進む照明のLED化~取り替え方を間違えると性能を発揮できないことも~:2020年1月号掲載

消費電力を大幅に削減できることから、従来の蛍光灯等からの転換が進められているLED。電車や様々な店の照明がLEDに変わっており、非住宅施設等では照明のLED化の進展が確認できる。その一方で、住宅でのLED化の進展状況や、今後の展開はどうなのか、照明機器メーカーで構成される(一社)日本照明工業会に聞いた。

電気代を大幅に削減できるLED

照明機器のLED化は、国の政策により進められている。
地球温暖化ガス26%削減(2013年比)という国際公約達成のため、SSL(LED、有機EL、レーザー等の半導体照明機器の総称)の普及率を2020年までにフローで50%、2030年までにストックで100%にすることで、消費電力量を60%削減するという目標が、2016年政府の「エネルギー基本計画」に掲げられた。

着実に進む照明のLED化

この流れを受け、照明機器市場では、照明のLED化が着実に進んでいる。大手メーカーでは、蛍光灯機器の生産を既に終了しているところが多い。
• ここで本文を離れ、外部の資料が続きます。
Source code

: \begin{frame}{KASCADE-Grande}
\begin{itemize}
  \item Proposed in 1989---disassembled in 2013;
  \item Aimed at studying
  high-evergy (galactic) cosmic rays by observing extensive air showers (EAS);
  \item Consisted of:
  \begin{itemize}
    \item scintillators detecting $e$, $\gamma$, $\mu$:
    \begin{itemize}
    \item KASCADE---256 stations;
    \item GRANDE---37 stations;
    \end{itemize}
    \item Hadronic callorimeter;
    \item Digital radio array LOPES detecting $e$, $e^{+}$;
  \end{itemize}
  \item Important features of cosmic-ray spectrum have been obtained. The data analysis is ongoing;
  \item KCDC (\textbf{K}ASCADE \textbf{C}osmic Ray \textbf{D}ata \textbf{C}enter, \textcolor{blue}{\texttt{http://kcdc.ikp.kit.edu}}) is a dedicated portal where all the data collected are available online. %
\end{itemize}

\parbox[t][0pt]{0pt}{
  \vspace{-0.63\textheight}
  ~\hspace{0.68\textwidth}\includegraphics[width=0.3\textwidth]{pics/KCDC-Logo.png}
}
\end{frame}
そのため、昨年2019年は、供給ベースで照明機器の約98%、今年は100%がLED機器となる見込みだ。
蛍光管も、数年内での生産終了を発表している大手メーカーが複数ある。一方、まだ全住宅の半数程度あると予想される蛍光管の取替需要を見込み、生産を継続する中小メーカもあるため、すぐに蛍光管が無くなることは無いが、将来的な数の減少と価格の高騰化は避けられないという。
LED機器の価格がかなり低下しているのに加え、従来光源からLED機器への取替費用も、電気代の削減により数年で回収可能なことから、今後も順調にLED化は進むものと思われる。

LED照明器具価格の推移

LED化の注意点

既に照明をLEDに替えたという人も多いと思われるが、機器はそのままにLEDに替えただけという人も多いだろう。そのような場合、注意が必要だ。

①電球
電球の場合、口金(差し込み部分の大きさ)やワットが合えば交換できるが、同じ口金、ワットでもLEDは白熱電球よりも大きく、重いため、大きさを確認すること。
LEDは熱に弱いため、密閉した空間で使用すると寿命が短くなる。そのような場所で使用する場合は「SB」「SG」「SGI」マークのあるLED電球を使用する。
また、LEDの光は下方向に光が広がるため、斜めに電球を差し込む場所では十分な光量を確保できないこともあるため、使用する場所も注意が必要だ。

②蛍光管
蛍光管も大きさが合えば、LEDに取り替えられる。しかし、そもそも元の機器はLEDを使うことを前提に作られていないため、長寿命や省エネルギーと言った性能を十分に発揮できず、かつ、機器とLEDの組み合わせが悪いと、発火、発熱といったトラブルが起きることもある。また、メーカーが想定していない使い方のため、メーカー保証の対象外となる。
既存機器が劣化していることも見逃されがちという。機器の配線等の部品も経年劣化し、それが故障の原因となる。使用期間が10年を超えたあたりから故障が増えてくるため、「LEDへの交換は、その性能を十分に発揮し、安全に使い続けるためにも、照明機器そのものを替えることが望ましい」とのことだ。